After the filing of the bill in this case, in which the complainant seeks a temporary mandatory injunction compelling the respondents to remove obstructions placed by them in the street in front of the complainant's property and praying that said *Page 30 injunction be made permanent on final hearing, application was made to the Honorable Newton B. Powell, one of the Judges of the Eighth Judicial Circuit, for fiat to the register to issue a temporary writ as prayed.

Judge Powell set the application down for hearing as authorized by § 1054, Title 7, Code of 1940, requiring the complainant to give notice to the respondents of the time and place of the hearing, such notice to be accompanied by a copy of the bill. The hearing was set for November 24, 1948, four days after the filing of the bill and six days from the date of the alleged obstruction of the street by respondents. On the hearing the complainant offered documentary evidence and testimony of witnesses given ore tenus in support of the application. The defendants in like manner strenuously resisted the application.

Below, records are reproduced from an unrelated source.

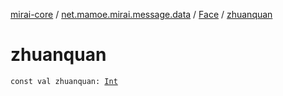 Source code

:[mirai-core](../../index.md) / [net.mamoe.mirai.message.data](../index.md) / [Face](index.md) / [zhuanquan](./zhuanquan.md)

# zhuanquan

`const val zhuanquan: `[`Int`](https://kotlinlang.org/api/latest/jvm/stdlib/kotlin/-int/index.html) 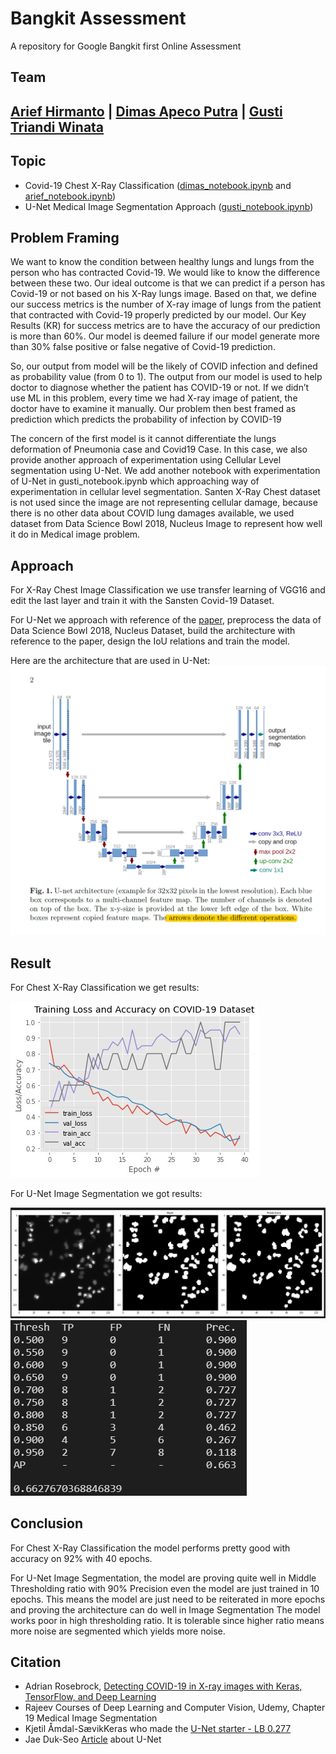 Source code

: # Bangkit Assessment
A repository for Google Bangkit first Online Assessment

## Team
[Arief Hirmanto](https://github.com/ariefhirmanto)  |      [Dimas Apeco Putra](https://github.com/dispectra) | [Gusti Triandi Winata](https://github.com/sanggusti)
------------------------------------------------------

## Topic
- Covid-19 Chest X-Ray Classification ([dimas_notebook.ipynb](dimas_notebook.ipynb) and [arief_notebook.ipynb](arief_notebook.ipynb))
- U-Net Medical Image Segmentation Approach ([gusti_notebook.ipynb](gusti_notebook.ipynb))

## Problem Framing

We want to know the condition between healthy lungs and lungs from the person who has contracted Covid-19. We would like to know the difference between these two. Our ideal outcome is that we can predict if a person has Covid-19 or not based on his X-Ray lungs image. Based on that, we define our success metrics is the number of X-ray image of lungs from the patient that contracted with Covid-19 properly predicted by our model. Our Key Results (KR) for success metrics are to have the accuracy of our prediction is more than 60%. Our model is deemed failure if our model generate more than 30% false positive or false negative of Covid-19 prediction.

So, our output from model will be the likely of COVID infection and defined as probability value (from 0 to 1). The output from our model is used to help doctor to diagnose whether the patient has COVID-19 or not. If we didn’t use ML in this problem, every time we had X-ray image of patient, the doctor have to examine it manually. Our problem then best framed as prediction which predicts the probability of infection by COVID-19

The concern of the first model is it cannot differentiate the lungs deformation of Pneumonia case and Covid19 Case. 
In this case, we also provide another approach of experimentation using Cellular Level segmentation using U-Net. We add another notebook with experimentation of U-Net in gusti_notebook.ipynb which approaching way of experimentation in cellular level segmentation.
Santen X-Ray Chest dataset is not used since the image are not representing cellular damage, because there is no other data about COVID lung damages available, we used dataset from Data Science Bowl 2018, Nucleus Image to represent how well it do in Medical image problem.


## Approach
For X-Ray Chest Image Classification we use transfer learning of VGG16 and edit the last layer and train it with the Sansten Covid-19 Dataset.

For U-Net we approach with reference of the [paper](https://arxiv.org/abs/1505.04597), preprocess the data of Data Science Bowl 2018, Nucleus Dataset, build the architecture with reference to the paper, design the IoU relations and train the model.

Here are the architecture that are used in U-Net:
![unet](docs/unet_architecture.png)

## Result
For Chest X-Ray Classification we get results:

![xray_results](docs/results_chest_xray.jpg)

For U-Net Image Segmentation we got results:

![](docs/results.png)
![](docs/iou_metrics.png)

## Conclusion
For Chest X-Ray Classification the model performs pretty good with accuracy on 92% with 40 epochs.

For U-Net Image Segmentation, the model are proving quite well in Middle Thresholding ratio with 90% Precision even the model are just trained in 10 epochs. This means the model are just need to be reiterated in more epochs and proving the architecture can do well in Image Segmentation
The model works poor in high thresholding ratio. It is tolerable since higher ratio means more noise are segmented which yields more noise.

## Citation
- Adrian Rosebrock, [Detecting COVID-19 in X-ray images with Keras, TensorFlow, and Deep Learning](https://www.pyimagesearch.com/2020/03/16/detecting-covid-19-in-x-ray-images-with-keras-tensorflow-and-deep-learning/)
- Rajeev Courses of Deep Learning and Computer Vision, Udemy, Chapter 19 Medical Image Segmentation
- Kjetil Åmdal-SævikKeras who made the [U-Net starter - LB 0.277](https://www.kaggle.com/keegil/keras-u-net-starter-lb-0-277)
- Jae Duk-Seo [Article](https://medium.com/@SeoJaeDuk/medical-image-segmentation-part-1-unet-convolutional-networks-with-interactive-code-d07231eb29bf) about U-Net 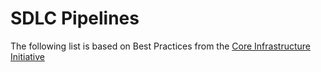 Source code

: # SDLC Pipelines

The following list is based on Best Practices from the [Core Infrastructure Initiative](https://bestpractices.coreinfrastructure.org/en/criteria/0)

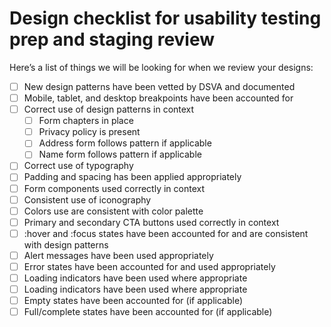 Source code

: # Design checklist for usability testing prep and staging review
Here’s a list of things we will be looking for when we review your designs:
- [ ] New design patterns have been vetted by DSVA and documented
- [ ] Mobile, tablet, and desktop breakpoints have been accounted for
- [ ] Correct use of design patterns in context
  - [ ] Form chapters in place
  - [ ] Privacy policy is present
  - [ ] Address form follows pattern if applicable
  - [ ] Name form follows pattern if applicable
- [ ] Correct use of typography
- [ ] Padding and spacing has been applied appropriately
- [ ] Form components used correctly in context
- [ ] Consistent use of iconography
- [ ] Colors use are consistent with color palette
- [ ] Primary and secondary CTA buttons used correctly in context
- [ ] :hover and :focus states have been accounted for and are consistent with design patterns
- [ ] Alert messages have been used appropriately
- [ ] Error states have been accounted for and used appropriately
- [ ] Loading indicators have been used where appropriate
- [ ] Loading indicators have been used where appropriate
- [ ] Empty states have been accounted for (if applicable)
- [ ] Full/complete states have been accounted for (if applicable)

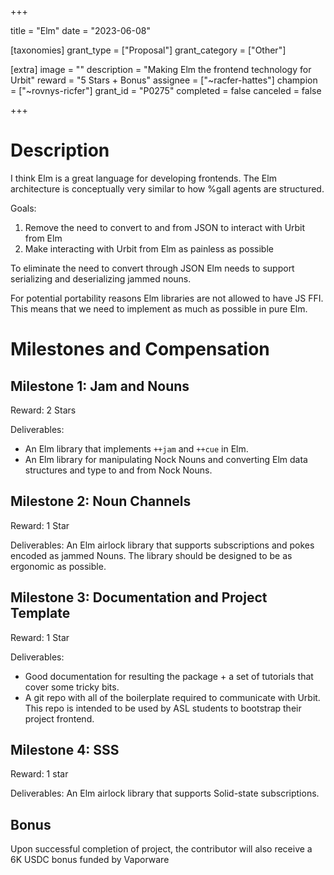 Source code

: +++

title = "Elm"
date = "2023-06-08"

[taxonomies]
grant_type = ["Proposal"]
grant_category = ["Other"]

[extra]
image = ""
description = "Making Elm the frontend technology for Urbit"
reward = "5 Stars + Bonus"
assignee = ["~racfer-hattes"]
champion = ["~rovnys-ricfer"]
grant_id = "P0275"
completed = false
canceled = false

+++

# Description

I think Elm is a great language for developing frontends. The Elm architecture is conceptually very similar to how %gall agents are structured.

Goals:

1. Remove the need to convert to and from JSON to interact with Urbit from Elm
2. Make interacting with Urbit from Elm as painless as possible

To eliminate the need to convert through JSON Elm needs to support serializing and deserializing jammed nouns.

For potential portability reasons Elm libraries are not allowed to have JS FFI. This means that we need to implement as much as possible in pure Elm.

# Milestones and Compensation

## Milestone 1: Jam and Nouns

Reward: 2 Stars

Deliverables: 
 - An Elm library that implements `++jam` and `++cue` in Elm.
 - An Elm library for manipulating Nock Nouns and converting Elm data structures and type to and from Nock Nouns.

## Milestone 2: Noun Channels

Reward: 1 Star

Deliverables: An Elm airlock library that supports subscriptions and pokes encoded as jammed Nouns. The library should be designed to be as ergonomic as possible.

## Milestone 3: Documentation and Project Template

Reward: 1 Star

Deliverables: 
 - Good documentation for resulting the package + a set of tutorials that cover some tricky bits.
 - A git repo with all of the boilerplate required to communicate with Urbit. This repo is intended to be used by ASL students to bootstrap their project frontend.

## Milestone 4: SSS

Reward: 1 star

Deliverables: An Elm airlock library that supports Solid-state subscriptions.

## Bonus

Upon successful completion of project, the contributor will also receive a 6K USDC bonus funded by Vaporware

The controversy in its scope goes to the question of the existence of the roadway as a public street or road, established by use by the public under claim of right; recognition by the public authorities in supervising and maintaining it as a public street; recognition by the original owners (Decatur Land Company), who laid out and platted the lands by excepting from its conveyances parts of lots 12 to 23, inclusive, of Block 96, on which the alleged road is located, and subsequent conveyances making like exception, the fact that the way across the south end of said lots was an open road at the time the defendant Forbes conveyed to complainant and that said road was pointed out to complainant by Forbes or his agent while negotiating the sale as the northern boundary of the tract or parcel of land purchased by the complainant; the absence of objection or protest from defendants during the time she was constructing the buildings thereon in compliance with the Building Code of the City of Decatur, which code required all such buildings to front on a public street.

The relative inconvenience or injury that would result to the respective parties by granting or refusing the temporary writ was also pointed out at the hearing. At the conclusion of the hearing Judge Powell granted a temporary mandatory injunction, restoring the parties to the status ante litem motam. From that order the defendants have appealed, challenging the granting of the injunction as erroneous.

In view of the fact that the case must come to a trial on the merits and that the parties may adduce additional evidence, we refrain from expressing any opinion as to the probative force of the evidence offered on the hearing further than to say that, we are of the opinion that less inconvenience, annoyance and damage will result to the defendants by maintaining the status ante litem motam, than would be caused by refusing the temporary injunction to the complainant and that the discretion of the circuit judge, which is vested in him, was "wisely and well exercised." Lynne v. Ralph, 201 Ala. 535, 78 So. 889, 890.

On the authority of the cited case and Boatwright et al. v. Town of Leighton, 231 Ala. 607, 166 So. 418, the order of the circuit judge is due to be affirmed.

Affirmed.

FOSTER, LAWSON and STAKELY, JJ., concur.